His Master’s Voice is a provocative science fiction film from Turkey that places the genre in a much more intellectual setting than is the norm. It is based on a novel by Stanislaw Lem, as was Andrei Tarkovsky’s important classic film, Solaris. Like the film from Tarkovsky, this work asks far deeper questions than does the typically entertaining science fiction film. Tarkovsky used science fiction to ask deeper intellectual questions. With a deep sense of aesthetic symbolism and mysticism, Tarkovsky would embed complex visual ideas in every frame of his movies. Solaris featured a talking ocean, and the director of His Master’s Voice mentioned this to me after the screening as an intriguing way to view otherness and a much more open palette of considering alien life than is the case with more traditional science fiction. 

The director is very much able to view his subject matter from a less than obvious position. In a post screening Q&A, he told an interesting story about where he was from.
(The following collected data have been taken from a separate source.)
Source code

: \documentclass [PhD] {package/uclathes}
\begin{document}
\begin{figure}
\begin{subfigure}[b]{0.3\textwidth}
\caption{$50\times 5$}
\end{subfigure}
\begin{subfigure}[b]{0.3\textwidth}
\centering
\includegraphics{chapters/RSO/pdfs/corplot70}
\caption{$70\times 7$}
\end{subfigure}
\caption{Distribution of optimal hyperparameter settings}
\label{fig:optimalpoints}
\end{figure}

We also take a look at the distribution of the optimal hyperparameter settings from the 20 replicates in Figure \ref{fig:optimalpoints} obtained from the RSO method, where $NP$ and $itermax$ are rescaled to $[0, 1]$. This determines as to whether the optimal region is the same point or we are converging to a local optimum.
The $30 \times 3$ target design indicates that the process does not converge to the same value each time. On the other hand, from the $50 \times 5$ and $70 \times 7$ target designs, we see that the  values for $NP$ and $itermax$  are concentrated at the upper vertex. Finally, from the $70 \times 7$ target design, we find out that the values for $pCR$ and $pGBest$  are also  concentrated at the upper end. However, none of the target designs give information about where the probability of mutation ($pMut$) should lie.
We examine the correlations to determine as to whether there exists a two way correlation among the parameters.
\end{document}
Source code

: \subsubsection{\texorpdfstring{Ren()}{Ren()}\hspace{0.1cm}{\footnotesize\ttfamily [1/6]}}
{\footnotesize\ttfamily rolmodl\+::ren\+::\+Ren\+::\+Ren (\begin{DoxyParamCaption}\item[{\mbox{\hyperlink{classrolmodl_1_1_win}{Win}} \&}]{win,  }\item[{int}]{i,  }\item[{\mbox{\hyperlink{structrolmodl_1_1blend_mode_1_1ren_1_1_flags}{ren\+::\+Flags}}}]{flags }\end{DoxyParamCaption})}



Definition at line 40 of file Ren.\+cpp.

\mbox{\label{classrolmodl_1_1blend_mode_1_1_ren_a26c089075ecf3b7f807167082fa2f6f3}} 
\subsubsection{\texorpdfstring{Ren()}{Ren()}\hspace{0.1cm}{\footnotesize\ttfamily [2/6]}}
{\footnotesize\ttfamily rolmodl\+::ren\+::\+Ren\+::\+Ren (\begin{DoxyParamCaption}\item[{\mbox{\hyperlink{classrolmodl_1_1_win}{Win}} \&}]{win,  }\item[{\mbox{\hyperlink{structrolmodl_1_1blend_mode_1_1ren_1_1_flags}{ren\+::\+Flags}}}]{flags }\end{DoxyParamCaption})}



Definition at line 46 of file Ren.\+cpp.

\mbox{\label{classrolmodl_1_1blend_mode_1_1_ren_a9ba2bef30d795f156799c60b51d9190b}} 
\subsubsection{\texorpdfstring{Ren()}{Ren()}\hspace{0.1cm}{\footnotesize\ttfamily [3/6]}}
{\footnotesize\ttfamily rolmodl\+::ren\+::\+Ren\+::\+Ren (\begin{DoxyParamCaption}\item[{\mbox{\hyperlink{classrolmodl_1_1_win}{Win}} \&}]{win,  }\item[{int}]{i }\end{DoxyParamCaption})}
Gyorgy Palfi moved from Turkey to Mexico City after Erdogan came to power, because the political environment in his home country had become repressive and scary. Since then, things have opened up, and he is returning home. It is an intriguing back story for someone who has made a film with such a wandering narrative.

The film examines multiple narratives intersecting with one another in very disjointed encounters. It seems to operate almost as a collage of different narrative perspectives. While Palfi is interested in the question of responding to contact from an alien civilization, he treats this as a problem of dealing with normal interaction between very typical human beings. Individuals are separated from one another psychologically and linguistically and have imperfect ties to culture. So how our own narratives relate to one another is always embedded in complex ruptures and intertwining, a moving system of encountering otherness through a larger field of discourse, life, and civilization. 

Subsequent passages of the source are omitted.